▸ **WORK ITEM**
Each line of the data below that holds the word "them" is to be reported in full.

:: DATA FOR THIS EXERCISE

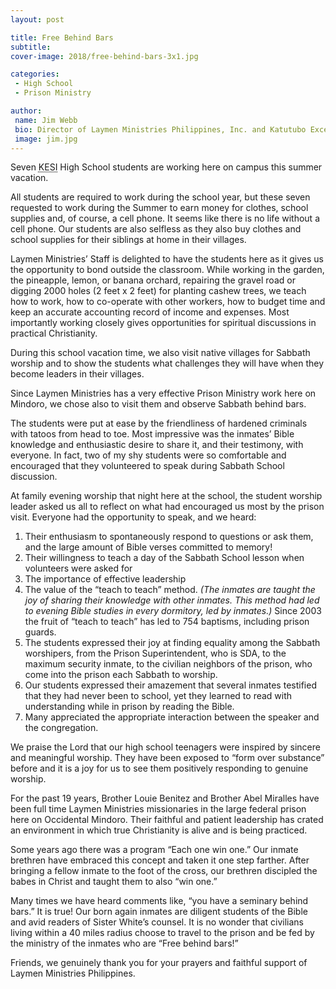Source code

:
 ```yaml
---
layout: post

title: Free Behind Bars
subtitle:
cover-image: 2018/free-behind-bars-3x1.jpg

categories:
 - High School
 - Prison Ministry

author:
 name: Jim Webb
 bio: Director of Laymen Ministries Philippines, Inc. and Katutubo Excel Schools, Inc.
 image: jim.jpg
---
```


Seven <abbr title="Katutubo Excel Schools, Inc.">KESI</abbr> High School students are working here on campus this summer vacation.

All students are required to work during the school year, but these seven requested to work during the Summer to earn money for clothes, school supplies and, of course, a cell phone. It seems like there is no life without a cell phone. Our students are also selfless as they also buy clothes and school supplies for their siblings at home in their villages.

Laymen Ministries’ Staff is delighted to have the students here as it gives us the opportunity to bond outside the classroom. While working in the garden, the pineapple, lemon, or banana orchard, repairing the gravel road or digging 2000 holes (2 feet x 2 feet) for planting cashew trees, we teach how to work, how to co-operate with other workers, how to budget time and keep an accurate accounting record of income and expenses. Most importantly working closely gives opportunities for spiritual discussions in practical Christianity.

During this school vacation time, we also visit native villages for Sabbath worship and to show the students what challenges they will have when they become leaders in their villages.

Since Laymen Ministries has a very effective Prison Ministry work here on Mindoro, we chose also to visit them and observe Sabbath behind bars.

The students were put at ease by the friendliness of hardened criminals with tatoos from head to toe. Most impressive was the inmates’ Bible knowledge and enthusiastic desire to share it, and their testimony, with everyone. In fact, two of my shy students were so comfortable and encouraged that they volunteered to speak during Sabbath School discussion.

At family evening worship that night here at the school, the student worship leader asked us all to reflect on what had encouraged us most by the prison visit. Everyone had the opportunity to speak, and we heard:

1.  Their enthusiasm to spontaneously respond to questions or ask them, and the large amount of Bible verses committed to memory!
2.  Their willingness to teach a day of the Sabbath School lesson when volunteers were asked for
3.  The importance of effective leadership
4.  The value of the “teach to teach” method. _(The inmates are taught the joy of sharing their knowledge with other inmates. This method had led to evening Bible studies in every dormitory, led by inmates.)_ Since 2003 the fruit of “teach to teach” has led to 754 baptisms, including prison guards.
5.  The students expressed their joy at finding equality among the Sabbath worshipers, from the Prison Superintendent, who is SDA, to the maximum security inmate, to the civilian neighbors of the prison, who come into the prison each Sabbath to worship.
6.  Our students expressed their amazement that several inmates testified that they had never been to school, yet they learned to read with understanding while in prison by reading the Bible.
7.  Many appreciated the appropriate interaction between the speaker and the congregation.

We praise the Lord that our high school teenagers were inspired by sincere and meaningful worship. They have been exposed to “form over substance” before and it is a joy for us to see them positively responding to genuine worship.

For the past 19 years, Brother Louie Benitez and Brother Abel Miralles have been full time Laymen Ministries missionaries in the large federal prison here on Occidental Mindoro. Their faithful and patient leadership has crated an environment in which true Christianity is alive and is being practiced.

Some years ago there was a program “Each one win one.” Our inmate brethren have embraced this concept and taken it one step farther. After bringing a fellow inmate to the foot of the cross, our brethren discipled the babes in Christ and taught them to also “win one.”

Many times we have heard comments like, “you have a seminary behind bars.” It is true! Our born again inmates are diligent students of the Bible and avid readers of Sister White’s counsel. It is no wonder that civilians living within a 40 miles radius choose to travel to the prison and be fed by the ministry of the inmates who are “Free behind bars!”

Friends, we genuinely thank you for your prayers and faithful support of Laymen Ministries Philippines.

::::
:: DATA FOR THIS EXERCISE

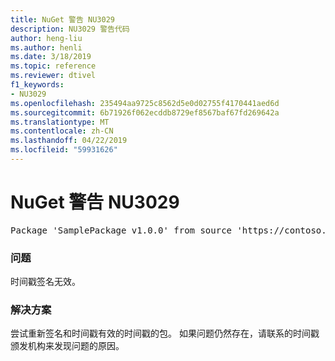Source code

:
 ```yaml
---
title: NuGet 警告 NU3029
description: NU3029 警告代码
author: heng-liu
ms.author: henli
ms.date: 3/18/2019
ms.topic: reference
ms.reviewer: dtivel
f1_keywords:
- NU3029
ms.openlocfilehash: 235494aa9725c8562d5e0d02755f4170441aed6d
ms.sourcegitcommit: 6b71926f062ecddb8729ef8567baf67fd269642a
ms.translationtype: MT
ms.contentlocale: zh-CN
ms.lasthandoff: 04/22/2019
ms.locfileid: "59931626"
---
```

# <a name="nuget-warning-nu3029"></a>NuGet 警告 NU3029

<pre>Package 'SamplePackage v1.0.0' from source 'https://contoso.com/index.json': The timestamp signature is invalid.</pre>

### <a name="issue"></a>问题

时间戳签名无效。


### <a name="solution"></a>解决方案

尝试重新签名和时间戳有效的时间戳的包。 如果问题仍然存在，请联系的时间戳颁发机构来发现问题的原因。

::::

▸ **EXERCISE SOLUTION**
Since Laymen Ministries has a very effective Prison Ministry work here on Mindoro, we chose also to visit them and observe Sabbath behind bars.
1.  Their enthusiasm to spontaneously respond to questions or ask them, and the large amount of Bible verses committed to memory!
We praise the Lord that our high school teenagers were inspired by sincere and meaningful worship. They have been exposed to “form over substance” before and it is a joy for us to see them positively responding to genuine worship.
Some years ago there was a program “Each one win one.” Our inmate brethren have embraced this concept and taken it one step farther. After bringing a fellow inmate to the foot of the cross, our brethren discipled the babes in Christ and taught them to also “win one.”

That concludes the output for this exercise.